__Exercise goal__
From the records below, copy out exactly the lines from the one containing "Mnoho problémů v" to the one containing "Současné metody na", both included. Add nothing else.

Stored items from a collection:
○ ○ ○ ○
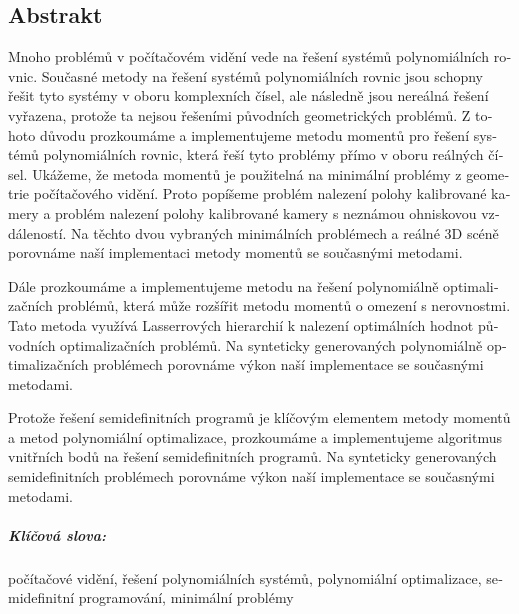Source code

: \begin{otherlanguage}{czech}
\chapter*{Abstrakt}
Mnoho problémů v počítačovém vidění vede na řešení systémů polynomiálních rovnic.
Současné metody na řešení systémů polynomiálních rovnic jsou schopny řešit tyto systémy v oboru komplexních čísel, ale následně jsou nereálná řešení vyřazena, protože ta nejsou řešeními původních geometrických problémů.
Z tohoto důvodu prozkoumáme a implementujeme metodu momentů pro řešení systémů polynomiálních rovnic, která řeší tyto problémy přímo v oboru reálných čísel.
Ukážeme, že metoda momentů je použitelná na minimální problémy z geometrie počítačového vidění.
Proto popíšeme problém nalezení polohy kalibrované kamery a problém nalezení polohy kalibrované kamery s neznámou ohniskovou vzdáleností.
Na těchto dvou vybraných minimálních problémech a reálné 3D scéně porovnáme naší implementaci metody momentů se sou\-čas\-ný\-mi metodami.

Dále prozkoumáme a implementujeme metodu na řešení polynomiálně optimalizačních problémů, která může rozšířit metodu momentů o omezení s nerovnostmi.
Tato metoda využívá Lasserrových hierarchií k nalezení optimálních hodnot původních optimalizačních problémů.
Na synteticky generovaných polynomiálně optimalizačních prob\-lé\-mech porovnáme výkon naší implementace se současnými metodami.

Protože řešení semidefinitních programů je klíčovým elementem metody momentů a metod polynomiální optimalizace, prozkoumáme a implementujeme algoritmus vnitřních bodů na řešení semidefinitních programů.
Na synteticky generovaných semidefinitních problémech porovnáme výkon naší implementace se současnými metodami.

\paragraph{Klíčová slova:}
počítačové vidění, řešení polynomiálních systémů, polynomiální optimalizace, semidefinitní programování, minimální problémy
\end{otherlanguage}
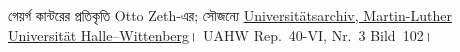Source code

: গেয়র্গ কান্টরের প্রতিকৃতি Otto Zeth-এর; সৌজন্যে
\href{http://www.archiv.uni-halle.de/}{Universit\"atsarchiv,
Martin-Luther Universit\"at Halle--Wittenberg}।
UAHW Rep.~40-VI, Nr.~3 Bild~102।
○ ○ ○ ○
__Reply__
Mnoho problémů v počítačovém vidění vede na řešení systémů polynomiálních rovnic.
Současné metody na řešení systémů polynomiálních rovnic jsou schopny řešit tyto systémy v oboru komplexních čísel, ale následně jsou nereálná řešení vyřazena, protože ta nejsou řešeními původních geometrických problémů.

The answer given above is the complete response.